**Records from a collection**
┏━━

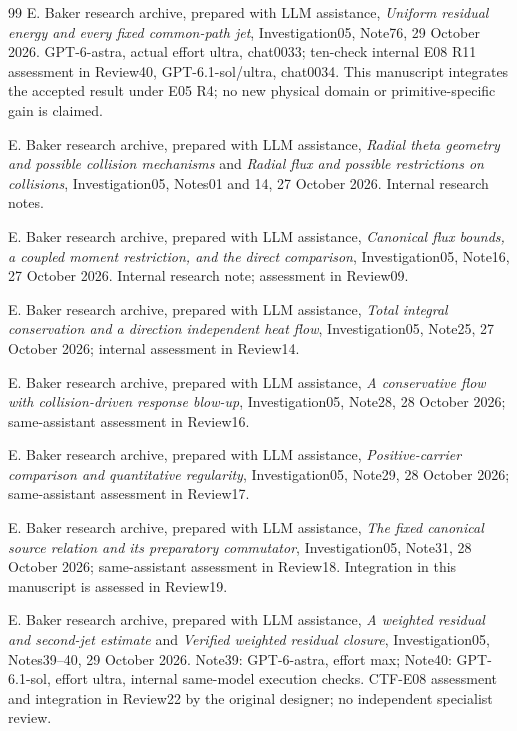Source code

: \documentclass[11pt]{article}
\numberwithin{equation}{section}
\begin{document}
\begin{thebibliography}{99}
E. Baker research archive, prepared with LLM assistance,
\emph{Uniform residual energy and every fixed common-path jet},
Investigation05, Note76, 29 October 2026.
GPT-6-astra, actual effort ultra, chat0033; ten-check internal E08 R11
assessment in Review40, GPT-6.1-sol/ultra, chat0034. This manuscript
integrates the accepted result under E05 R4; no new physical domain
or primitive-specific gain is claimed.

E. Baker research archive, prepared with LLM assistance,
\emph{Radial theta geometry and possible collision mechanisms}
and \emph{Radial flux and possible restrictions on collisions},
Investigation05, Notes01 and 14, 27 October 2026. Internal research notes.

E. Baker research archive, prepared with LLM assistance,
\emph{Canonical flux bounds, a coupled moment restriction, and the direct comparison},
Investigation05, Note16, 27 October 2026. Internal research note;
assessment in Review09.

E. Baker research archive, prepared with LLM assistance,
\emph{Total integral conservation and a direction independent heat flow},
Investigation05, Note25, 27 October 2026; internal assessment in Review14.

E. Baker research archive, prepared with LLM assistance,
\emph{A conservative flow with collision-driven response blow-up},
Investigation05, Note28, 28 October 2026; same-assistant assessment
in Review16.

E. Baker research archive, prepared with LLM assistance,
\emph{Positive-carrier comparison and quantitative regularity},
Investigation05, Note29, 28 October 2026; same-assistant assessment
in Review17.

E. Baker research archive, prepared with LLM assistance,
\emph{The fixed canonical source relation and its preparatory commutator},
Investigation05, Note31, 28 October 2026; same-assistant assessment
in Review18. Integration in this manuscript is assessed in Review19.

E. Baker research archive, prepared with LLM assistance,
\emph{A weighted residual and second-jet estimate} and
\emph{Verified weighted residual closure}, Investigation05,
Notes39--40, 29 October 2026. Note39: GPT-6-astra, effort max;
Note40: GPT-6.1-sol, effort ultra, internal same-model execution checks.
CTF-E08 assessment and integration in Review22 by the original designer;
no independent specialist review.


\end{thebibliography}
\end{document}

┗━━

**Requirement**
Find the line that contains "conservative flow with". Restate it and all lines after it exactly, ending with the final line of the data.

**Solution to this exercise**
\emph{A conservative flow with collision-driven response blow-up},
Investigation05, Note28, 28 October 2026; same-assistant assessment
in Review16.

E. Baker research archive, prepared with LLM assistance,
\emph{Positive-carrier comparison and quantitative regularity},
Investigation05, Note29, 28 October 2026; same-assistant assessment
in Review17.

E. Baker research archive, prepared with LLM assistance,
\emph{The fixed canonical source relation and its preparatory commutator},
Investigation05, Note31, 28 October 2026; same-assistant assessment
in Review18. Integration in this manuscript is assessed in Review19.

E. Baker research archive, prepared with LLM assistance,
\emph{A weighted residual and second-jet estimate} and
\emph{Verified weighted residual closure}, Investigation05,
Notes39--40, 29 October 2026. Note39: GPT-6-astra, effort max;
Note40: GPT-6.1-sol, effort ultra, internal same-model execution checks.
CTF-E08 assessment and integration in Review22 by the original designer;
no independent specialist review.


\end{thebibliography}
\end{document}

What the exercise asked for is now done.